The pujas and rituals in the world famous Pashupatinath Temple in Nepal used to be performed by South Indian Priests. But now they have been replaced by Nepali priests. Believed to have been built in the 3rd century BC, Pashupatinath Temple is dedicated to Lord Shiva. It is the biggest icon in Nepal and is visited by millions of people.

Hindu priests from India performed the pujas and rituals in Pashupatinath Temple due to a custom started in 1747 during monarchy in Nepal. It was believed that the death of the king, the father of the nation, all Nepalis had to observe a period of mourning which made them unfit to perform pujas and rituals due to Shraddh.

Now the king is no longer the ruler of Nepal and the country has become a secular country.
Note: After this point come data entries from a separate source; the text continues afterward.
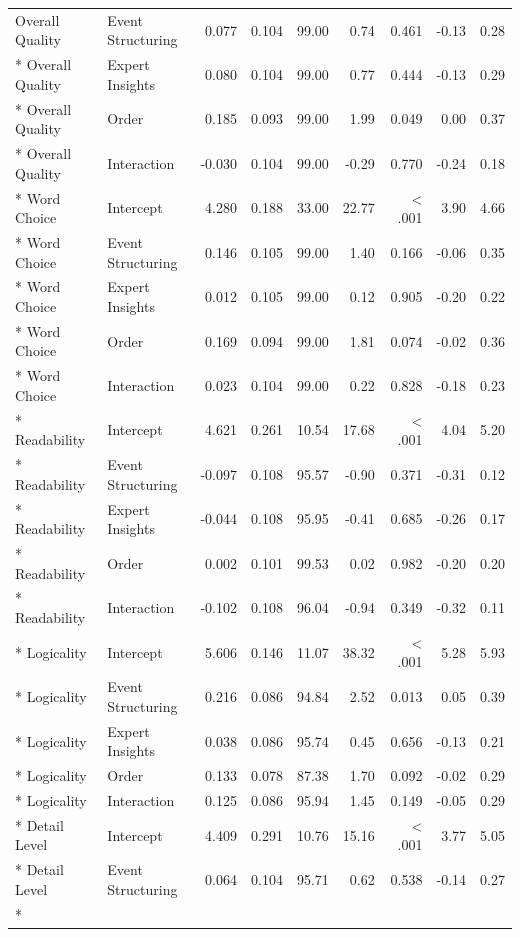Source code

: \begin{longtable}{l l r r r r r r r}
Overall Quality & Event Structuring & 0.077 & 0.104 & 99.00 & 0.74 & 0.461 & -0.13 & 0.28\\*
Overall Quality & Expert Insights & 0.080 & 0.104 & 99.00 & 0.77 & 0.444 & -0.13 & 0.29\\*
Overall Quality & Order & 0.185 & 0.093 & 99.00 & 1.99 & 0.049 & 0.00 & 0.37\\*
Overall Quality & Interaction & -0.030 & 0.104 & 99.00 & -0.29 & 0.770 & -0.24 & 0.18\\*
Word Choice & Intercept & 4.280 & 0.188 & 33.00 & 22.77 & < .001 & 3.90 & 4.66\\*
Word Choice & Event Structuring & 0.146 & 0.105 & 99.00 & 1.40 & 0.166 & -0.06 & 0.35\\*
Word Choice & Expert Insights & 0.012 & 0.105 & 99.00 & 0.12 & 0.905 & -0.20 & 0.22\\*
Word Choice & Order & 0.169 & 0.094 & 99.00 & 1.81 & 0.074 & -0.02 & 0.36\\*
Word Choice & Interaction & 0.023 & 0.104 & 99.00 & 0.22 & 0.828 & -0.18 & 0.23\\*
Readability & Intercept & 4.621 & 0.261 & 10.54 & 17.68 & < .001 & 4.04 & 5.20\\*
Readability & Event Structuring & -0.097 & 0.108 & 95.57 & -0.90 & 0.371 & -0.31 & 0.12\\*
Readability & Expert Insights & -0.044 & 0.108 & 95.95 & -0.41 & 0.685 & -0.26 & 0.17\\*
Readability & Order & 0.002 & 0.101 & 99.53 & 0.02 & 0.982 & -0.20 & 0.20\\*
Readability & Interaction & -0.102 & 0.108 & 96.04 & -0.94 & 0.349 & -0.32 & 0.11\\*
Logicality & Intercept & 5.606 & 0.146 & 11.07 & 38.32 & < .001 & 5.28 & 5.93\\*
Logicality & Event Structuring & 0.216 & 0.086 & 94.84 & 2.52 & 0.013 & 0.05 & 0.39\\*
Logicality & Expert Insights & 0.038 & 0.086 & 95.74 & 0.45 & 0.656 & -0.13 & 0.21\\*
Logicality & Order & 0.133 & 0.078 & 87.38 & 1.70 & 0.092 & -0.02 & 0.29\\*
Logicality & Interaction & 0.125 & 0.086 & 95.94 & 1.45 & 0.149 & -0.05 & 0.29\\*
Detail Level & Intercept & 4.409 & 0.291 & 10.76 & 15.16 & < .001 & 3.77 & 5.05\\*
Detail Level & Event Structuring & 0.064 & 0.104 & 95.71 & 0.62 & 0.538 & -0.14 & 0.27\\*

\end{longtable}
So the old custom has no value.

Times of India reports

The new government that came to power after the pro-democracy movement ousted the king and queen from the temple management.

Soon after that, the Satnamis, a sect that worship Hindu god Vishnu, began a movement to scrap the old tradition of employing Indian priests.

Finally, heeding the growing demand, the three Indian priests handed over their resignations on December 29, 2008.

Mahabaleshwar Bhatt, the main priest and custodian of the deity, and his aides P. Ram Chandra and Krishna Yog Bhatt's resignations have been accepted and two Nepali priests appointed in their place.

Bishnu Prasad Dahal, a PhD in Sanskrit from Nuwakot district, and Shalik Ram Dhakal, also a Sanskrit scholar from Sindhupalchowk, became the first Nepali priests who will shoulder the responsibility of worshipping the deity from next month.

Update: Sacked Indian priests were temporarily reinstated after week-long protests by Hindus.